◆ **Aim of the exercise**: Which lines of the entries contain the string "time"? Copy each of them.

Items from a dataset
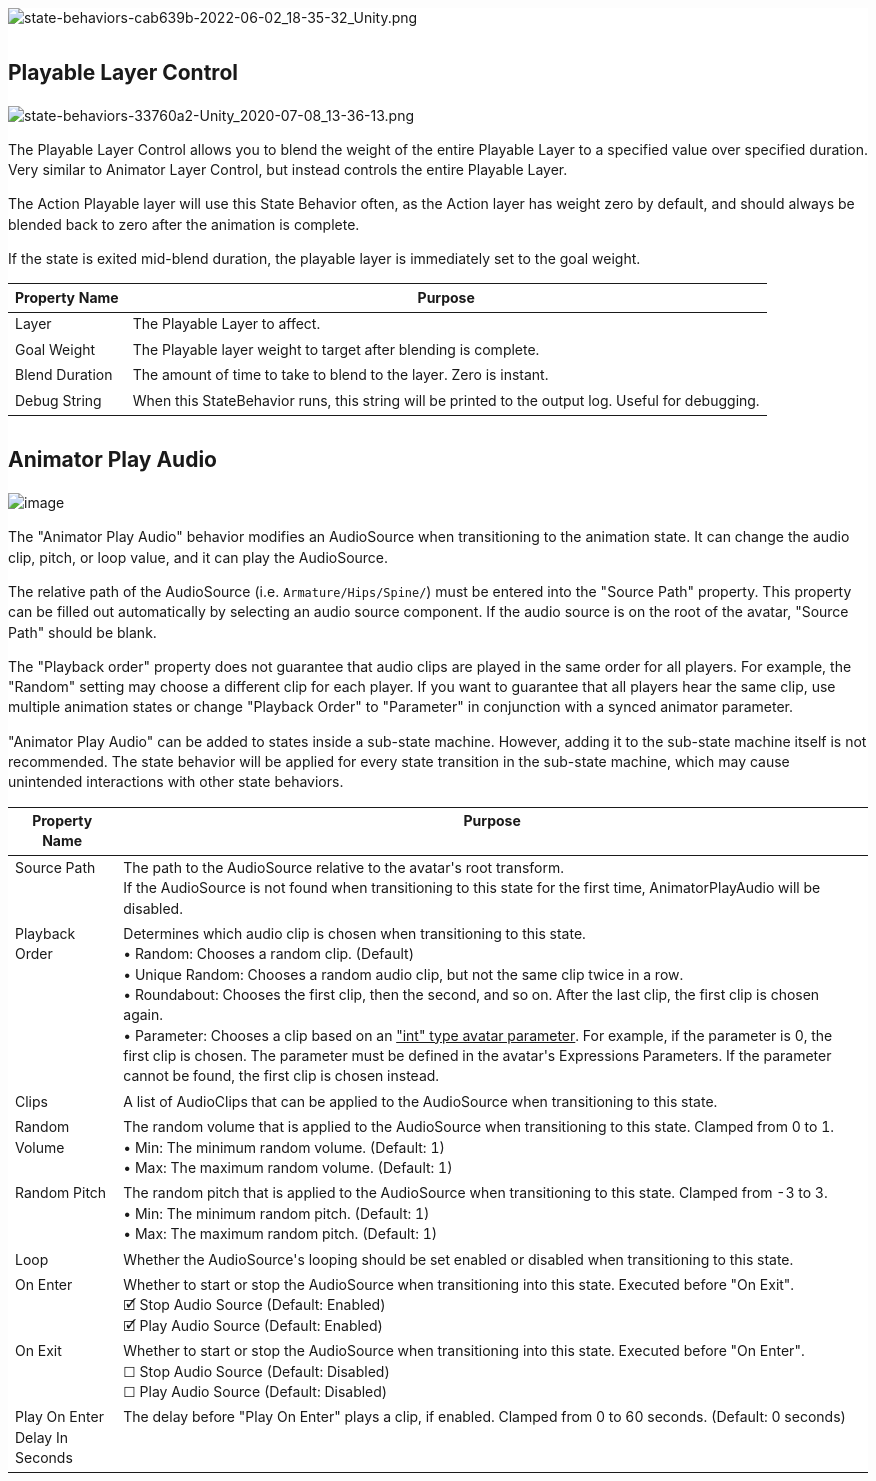 ![state-behaviors-cab639b-2022-06-02_18-35-32_Unity.png](/img/avatars/state-behaviors-cab639b-2022-06-02_18-35-32_Unity.png)

## Playable Layer Control

![state-behaviors-33760a2-Unity_2020-07-08_13-36-13.png](/img/avatars/state-behaviors-33760a2-Unity_2020-07-08_13-36-13.png)
        
The Playable Layer Control allows you to blend the weight of the entire Playable Layer to a specified value over specified duration. Very similar to Animator Layer Control, but instead controls the entire Playable Layer.

The Action Playable layer will use this State Behavior often, as the Action layer has weight zero by default, and should always be blended back to zero after the animation is complete.

If the state is exited mid-blend duration, the playable layer is immediately set to the goal weight.

| Property Name  | Purpose                                                                                                        |
| -------------- | -------------------------------------------------------------------------------------------------------------- |
| Layer          | The Playable Layer to affect.                                                                                   |
| Goal Weight    | The Playable layer weight to target after blending is complete.                                                 |
| Blend Duration | The amount of time to take to blend to the layer. Zero is instant.                                              |
| Debug String   | When this StateBehavior runs, this string will be printed to the output log. Useful for debugging.             |

## Animator Play Audio

![image](/img/avatars/state-behaviors-animatorplayaudio.png)

The "Animator Play Audio" behavior modifies an AudioSource when transitioning to the animation state. It can change the audio clip, pitch, or loop value, and it can play the AudioSource.

The relative path of the AudioSource (i.e. `Armature/Hips/Spine/`) must be entered into the "Source Path" property. This property can be filled out automatically by selecting an audio source component. If the audio source is on the root of the avatar, "Source Path" should be blank.


The "Playback order" property does not guarantee that audio clips are played in the same order for all players. For example, the "Random" setting may choose a different clip for each player. If you want to guarantee that all players hear the same clip, use multiple animation states or change "Playback Order" to "Parameter" in conjunction with a synced animator parameter. 

"Animator Play Audio" can be added to states inside a sub-state machine. However, adding it to the sub-state machine itself is not recommended. The state behavior will be applied for every state transition in the sub-state machine, which may cause unintended interactions with other state behaviors.

| Property Name | Purpose |
| ---- | ---- |
| Source Path | The path to the AudioSource relative to the avatar's root transform.<br/>If the AudioSource is not found when transitioning to this state for the first time, AnimatorPlayAudio will be disabled. |
| Playback Order | Determines which audio clip is chosen when transitioning to this state.<br/>• Random: Chooses a random clip. (Default)<br/>• Unique Random: Chooses a random audio clip, but not the same clip twice in a row.<br/>• Roundabout: Chooses the first clip, then the second, and so on. After the last clip, the first clip is chosen again.<br/>• Parameter: Chooses a clip based on an ["int" type avatar parameter](/avatars/animator-parameters#parameter-types). For example, if the parameter is 0, the first clip is chosen. The parameter must be defined in the avatar's Expressions Parameters. If the parameter cannot be found, the first clip is chosen instead. |
| Clips | A list of AudioClips that can be applied to the AudioSource when transitioning to this state. |
| Random Volume | The random volume that is applied to the AudioSource when transitioning to this state. Clamped from 0 to 1.<br/>• Min: The minimum random volume. (Default: 1)<br/>• Max: The maximum random volume. (Default: 1) |
| Random Pitch | The random pitch that is applied to the AudioSource when transitioning to this state. Clamped from -3 to 3.<br/>• Min: The minimum random pitch. (Default: 1)<br/>• Max: The maximum random pitch. (Default: 1) |
| Loop | Whether the AudioSource's looping should be set enabled or disabled when transitioning to this state. |
| On Enter | Whether to start or stop the AudioSource when transitioning into this state. Executed before "On Exit".<br/>🗹 Stop Audio Source (Default: Enabled)<br/>🗹 Play Audio Source (Default: Enabled) |
| On Exit | Whether to start or stop the AudioSource when transitioning into this state. Executed before "On Enter".<br/>☐ Stop Audio Source (Default: Disabled)<br/>☐ Play Audio Source (Default: Disabled) |
| Play On Enter Delay In Seconds | The delay before "Play On Enter" plays a clip, if enabled. Clamped from 0 to 60 seconds. (Default: 0 seconds) |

◆ **Your response**:
| Blend Duration | The amount of time to take to blend to the layer. Zero is instant.                                              |
| Source Path | The path to the AudioSource relative to the avatar's root transform.<br/>If the AudioSource is not found when transitioning to this state for the first time, AnimatorPlayAudio will be disabled. |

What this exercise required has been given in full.